**EXERCISE**
The answer must be a single number: how many lines in the records below contain the word "that".

**SOURCE MATERIAL**
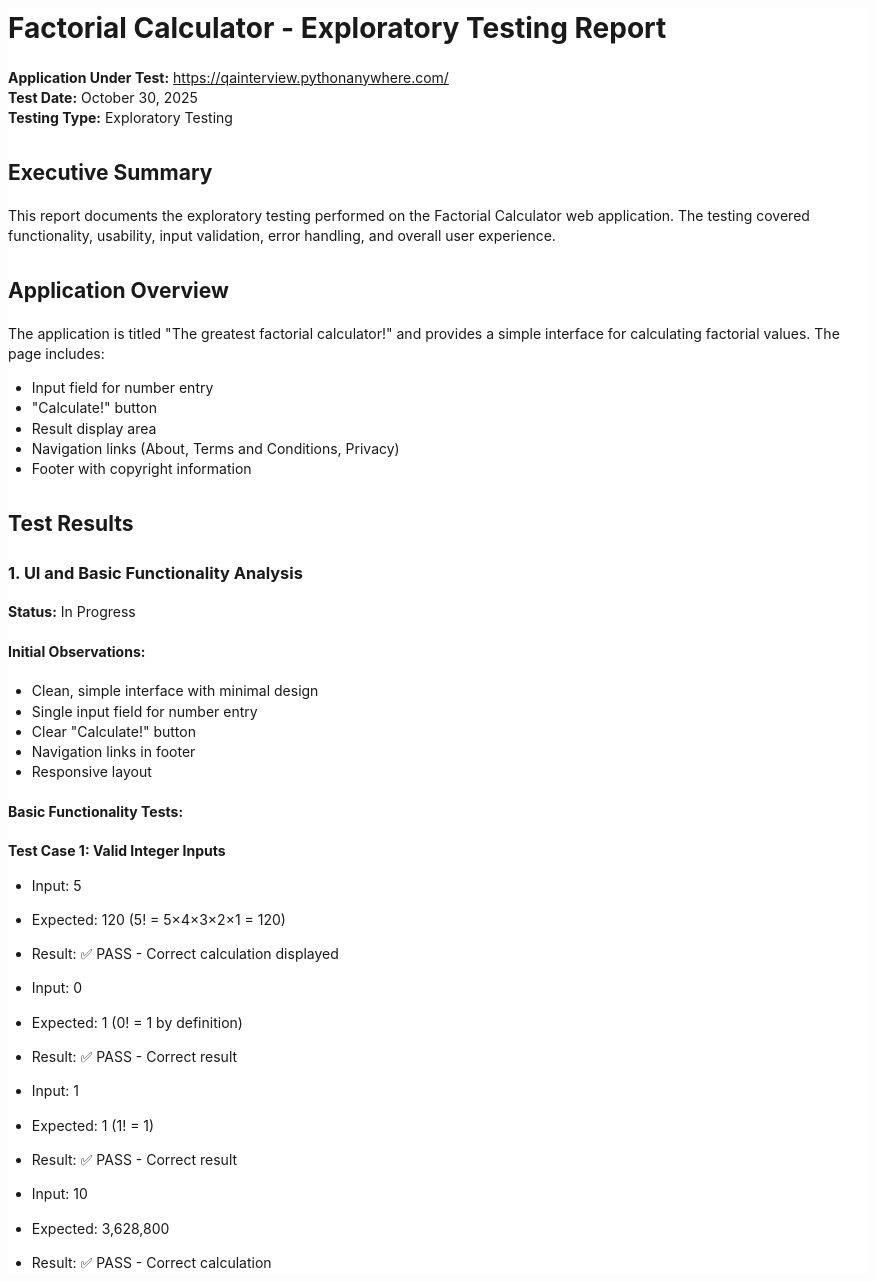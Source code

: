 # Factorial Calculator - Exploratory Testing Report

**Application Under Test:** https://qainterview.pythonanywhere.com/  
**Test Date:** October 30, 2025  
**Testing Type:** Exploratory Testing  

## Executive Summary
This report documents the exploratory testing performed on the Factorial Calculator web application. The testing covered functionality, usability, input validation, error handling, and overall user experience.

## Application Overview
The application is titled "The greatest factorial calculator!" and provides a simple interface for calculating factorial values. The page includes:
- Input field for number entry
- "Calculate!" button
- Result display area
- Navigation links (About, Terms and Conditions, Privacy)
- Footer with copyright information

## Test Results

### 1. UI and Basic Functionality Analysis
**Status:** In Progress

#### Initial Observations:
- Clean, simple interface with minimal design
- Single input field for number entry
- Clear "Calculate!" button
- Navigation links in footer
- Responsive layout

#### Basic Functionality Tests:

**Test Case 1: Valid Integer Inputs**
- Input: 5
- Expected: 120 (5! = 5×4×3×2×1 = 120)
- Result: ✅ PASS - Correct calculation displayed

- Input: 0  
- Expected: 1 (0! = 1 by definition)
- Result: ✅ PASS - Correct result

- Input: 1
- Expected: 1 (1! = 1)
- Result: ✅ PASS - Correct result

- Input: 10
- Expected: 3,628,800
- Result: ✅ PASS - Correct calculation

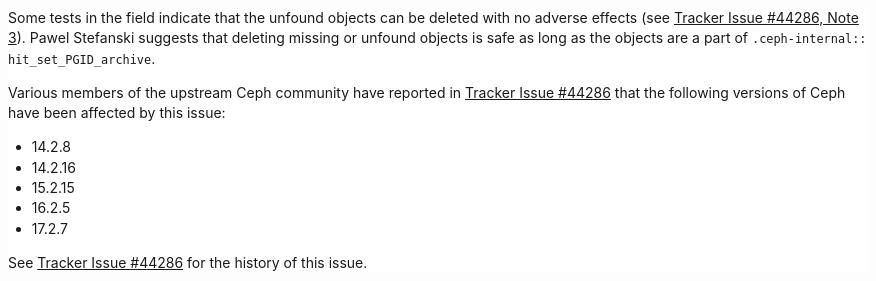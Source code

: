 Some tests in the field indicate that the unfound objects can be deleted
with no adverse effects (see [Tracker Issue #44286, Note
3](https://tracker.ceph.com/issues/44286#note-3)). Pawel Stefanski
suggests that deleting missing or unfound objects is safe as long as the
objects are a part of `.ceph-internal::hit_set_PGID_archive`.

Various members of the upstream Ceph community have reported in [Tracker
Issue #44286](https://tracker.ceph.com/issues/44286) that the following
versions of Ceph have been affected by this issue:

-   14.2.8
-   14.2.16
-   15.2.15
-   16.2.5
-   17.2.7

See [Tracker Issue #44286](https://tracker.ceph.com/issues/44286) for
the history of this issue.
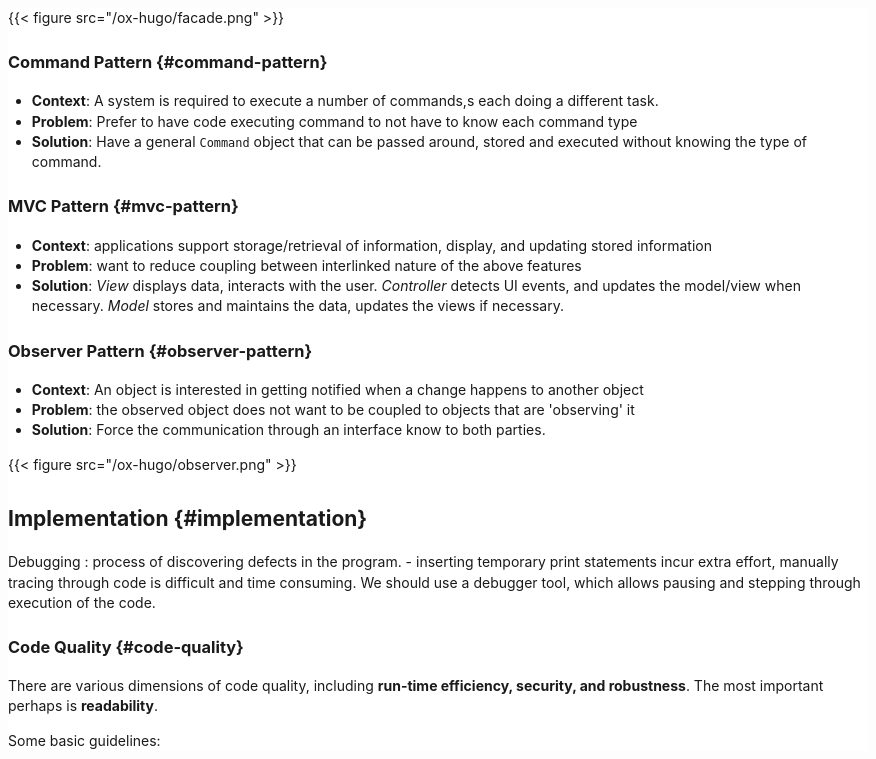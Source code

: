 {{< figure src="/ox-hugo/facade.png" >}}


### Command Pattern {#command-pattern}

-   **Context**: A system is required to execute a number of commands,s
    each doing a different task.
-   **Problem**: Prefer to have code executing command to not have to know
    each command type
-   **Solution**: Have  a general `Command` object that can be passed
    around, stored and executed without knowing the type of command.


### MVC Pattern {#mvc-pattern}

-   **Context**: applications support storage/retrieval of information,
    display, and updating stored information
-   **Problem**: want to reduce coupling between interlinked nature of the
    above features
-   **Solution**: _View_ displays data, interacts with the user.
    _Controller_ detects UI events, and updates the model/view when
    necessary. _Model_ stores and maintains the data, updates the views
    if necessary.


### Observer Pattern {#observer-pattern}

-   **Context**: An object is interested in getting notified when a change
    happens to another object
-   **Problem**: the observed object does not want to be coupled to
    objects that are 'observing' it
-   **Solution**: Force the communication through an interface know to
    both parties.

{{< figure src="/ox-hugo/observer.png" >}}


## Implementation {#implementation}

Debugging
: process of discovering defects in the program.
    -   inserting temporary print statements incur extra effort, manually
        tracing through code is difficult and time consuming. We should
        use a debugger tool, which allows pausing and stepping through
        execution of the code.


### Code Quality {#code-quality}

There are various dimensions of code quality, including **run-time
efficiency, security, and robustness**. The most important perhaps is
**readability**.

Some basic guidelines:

**REPLY TO THE EXERCISE**
5